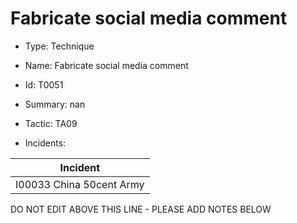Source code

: # Fabricate social media comment

* Type: Technique

* Name: Fabricate social media comment

* Id: T0051

* Summary: nan

* Tactic: TA09

* Incidents:

| Incident |
| --------- |
| I00033 China 50cent Army |


DO NOT EDIT ABOVE THIS LINE - PLEASE ADD NOTES BELOW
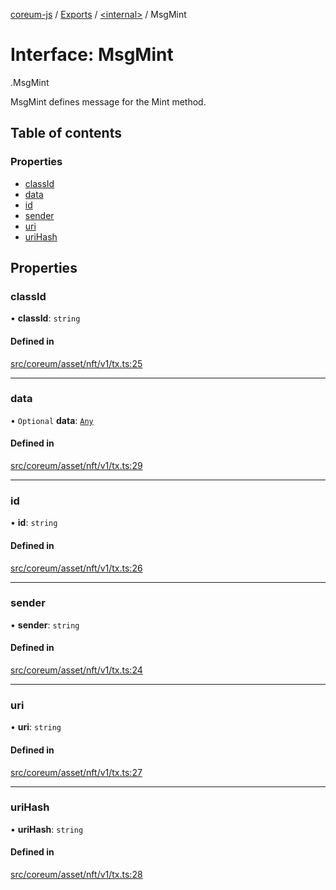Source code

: [coreum-js](../README.md) / [Exports](../modules.md) / [<internal\>](../modules/internal_.md) / MsgMint

# Interface: MsgMint

[<internal>](../modules/internal_.md).MsgMint

MsgMint defines message for the Mint method.

## Table of contents

### Properties

- [classId](internal_.MsgMint-3.md#classid)
- [data](internal_.MsgMint-3.md#data)
- [id](internal_.MsgMint-3.md#id)
- [sender](internal_.MsgMint-3.md#sender)
- [uri](internal_.MsgMint-3.md#uri)
- [uriHash](internal_.MsgMint-3.md#urihash)

## Properties

### classId

• **classId**: `string`

#### Defined in

[src/coreum/asset/nft/v1/tx.ts:25](https://github.com/PulsaraIO/coreum-js/blob/64a1208/src/coreum/asset/nft/v1/tx.ts#L25)

___

### data

• `Optional` **data**: [`Any`](../modules/internal_.md#any)

#### Defined in

[src/coreum/asset/nft/v1/tx.ts:29](https://github.com/PulsaraIO/coreum-js/blob/64a1208/src/coreum/asset/nft/v1/tx.ts#L29)

___

### id

• **id**: `string`

#### Defined in

[src/coreum/asset/nft/v1/tx.ts:26](https://github.com/PulsaraIO/coreum-js/blob/64a1208/src/coreum/asset/nft/v1/tx.ts#L26)

___

### sender

• **sender**: `string`

#### Defined in

[src/coreum/asset/nft/v1/tx.ts:24](https://github.com/PulsaraIO/coreum-js/blob/64a1208/src/coreum/asset/nft/v1/tx.ts#L24)

___

### uri

• **uri**: `string`

#### Defined in

[src/coreum/asset/nft/v1/tx.ts:27](https://github.com/PulsaraIO/coreum-js/blob/64a1208/src/coreum/asset/nft/v1/tx.ts#L27)

___

### uriHash

• **uriHash**: `string`

#### Defined in

[src/coreum/asset/nft/v1/tx.ts:28](https://github.com/PulsaraIO/coreum-js/blob/64a1208/src/coreum/asset/nft/v1/tx.ts#L28)
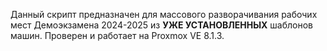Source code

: Данный скрипт предназначен для массового разворачивания рабочих мест Демоэкзамена 2024-2025 из **УЖЕ УСТАНОВЛЕННЫХ** шаблонов машин.
Проверен и работает на Proxmox VE 8.1.3.
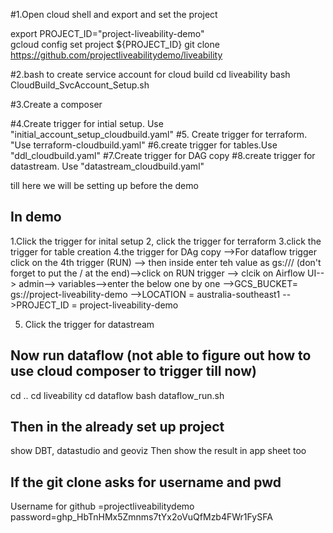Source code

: #1.Open cloud shell  and export and set the project

export PROJECT_ID="project-liveability-demo"   
gcloud config set project ${PROJECT_ID}
git clone https://github.com/projectliveabilitydemo/liveability

#2.bash to create service account for cloud build
cd liveability
bash CloudBuild_SvcAccount_Setup.sh

#3.Create a composer

#4.Create trigger for intial setup. Use "initial_account_setup_cloudbuild.yaml"
#5. Create trigger for terraform. "Use terraform-cloudbuild.yaml"
#6.create trigger for tables.Use "ddl_cloudbuild.yaml"
#7.Create trigger for DAG copy
#8.create trigger for datastream. Use "datastream_cloudbuild.yaml"

till here we will be setting up before the demo

In demo
----------
1.Click the trigger for inital setup
2, click the trigger for terraform
3.click the trigger for table creation
4.the trigger for DAg copy
-->For dataflow trigger click on the 4th trigger (RUN) --> then inside enter teh value as gs://<copy the dags path>/  (don't forget to put the / at the end)-->click on RUN trigger
--> clcik on Airflow UI--> admin--> variables-->enter the below one by one
    -->GCS_BUCKET= gs://project-liveability-demo
    -->LOCATION =  australia-southeast1
    -->PROJECT_ID = project-liveability-demo

5. Click the trigger for datastream



Now run dataflow (not able to figure out how to use cloud composer to trigger till now)
--------------------
cd ..
cd liveability
cd dataflow
bash dataflow_run.sh

Then in the already set up project
--------------------
show DBT, datastudio and geoviz
Then show the result in app sheet too


If the git clone asks for username and pwd
-----------------------------------------
Username for github =projectliveabilitydemo
password=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



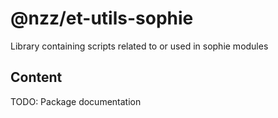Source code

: # @nzz/et-utils-sophie

Library containing scripts related to or used in sophie modules

## Content

TODO: Package documentation
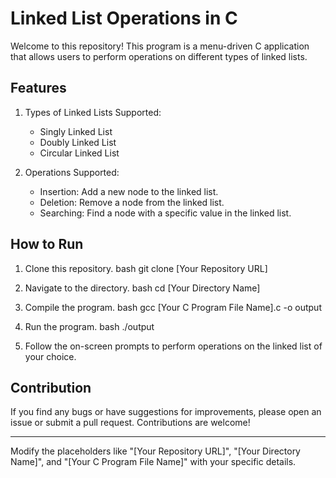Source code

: # Linked List Operations in C

Welcome to this repository! This program is a menu-driven C application that allows users to perform operations on different types of linked lists.

## Features

1. Types of Linked Lists Supported:
   - Singly Linked List
   - Doubly Linked List
   - Circular Linked List
   
2. Operations Supported:
   - Insertion: Add a new node to the linked list.
   - Deletion: Remove a node from the linked list.
   - Searching: Find a node with a specific value in the linked list.

## How to Run

1. Clone this repository.
bash
git clone [Your Repository URL]


2. Navigate to the directory.
bash
cd [Your Directory Name]


3. Compile the program.
bash
gcc [Your C Program File Name].c -o output


4. Run the program.
bash
./output


5. Follow the on-screen prompts to perform operations on the linked list of your choice.

## Contribution

If you find any bugs or have suggestions for improvements, please open an issue or submit a pull request. Contributions are welcome!

---

Modify the placeholders like "[Your Repository URL]", "[Your Directory Name]", and "[Your C Program File Name]" with your specific details.

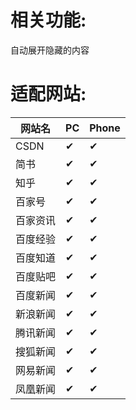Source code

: # 相关功能:

自动展开隐藏的内容

# 适配网站:
|网站名|PC|Phone|
|-|-|-|
|CSDN|✔|✔|
|简书|✔|✔|
|知乎|✔|✔|
|百家号|✔|✔|
|百家资讯|✔|✔|
|百度经验|✔|✔|
|百度知道|✔|✔|
|百度贴吧|✔|✔|
|百度新闻|✔|✔|
|新浪新闻|✔|✔|
|腾讯新闻|✔|✔|
|搜狐新闻|✔|✔|
|网易新闻|✔|✔|
|凤凰新闻|✔|✔|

....

What is needed:
From the listing above, restate verbatim the lines running from the one with "till here we" through the one with "git clone [Your Repository URL]", inclusive, but not the pictures.

The answer:
till here we will be setting up before the demo

In demo
----------
1.Click the trigger for inital setup
2, click the trigger for terraform
3.click the trigger for table creation
4.the trigger for DAg copy
-->For dataflow trigger click on the 4th trigger (RUN) --> then inside enter teh value as gs://<copy the dags path>/  (don't forget to put the / at the end)-->click on RUN trigger
--> clcik on Airflow UI--> admin--> variables-->enter the below one by one
    -->GCS_BUCKET= gs://project-liveability-demo
    -->LOCATION =  australia-southeast1
    -->PROJECT_ID = project-liveability-demo

5. Click the trigger for datastream



Now run dataflow (not able to figure out how to use cloud composer to trigger till now)
--------------------
cd ..
cd liveability
cd dataflow
bash dataflow_run.sh

Then in the already set up project
--------------------
show DBT, datastudio and geoviz
Then show the result in app sheet too


If the git clone asks for username and pwd
-----------------------------------------
Username for github =projectliveabilitydemo
password=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



Source code

: # @nzz/et-utils-sophie

Library containing scripts related to or used in sophie modules

## Content

TODO: Package documentation
Source code

: # Linked List Operations in C

Welcome to this repository! This program is a menu-driven C application that allows users to perform operations on different types of linked lists.

## Features

1. Types of Linked Lists Supported:
   - Singly Linked List
   - Doubly Linked List
   - Circular Linked List
   
2. Operations Supported:
   - Insertion: Add a new node to the linked list.
   - Deletion: Remove a node from the linked list.
   - Searching: Find a node with a specific value in the linked list.

## How to Run

1. Clone this repository.
bash
git clone [Your Repository URL]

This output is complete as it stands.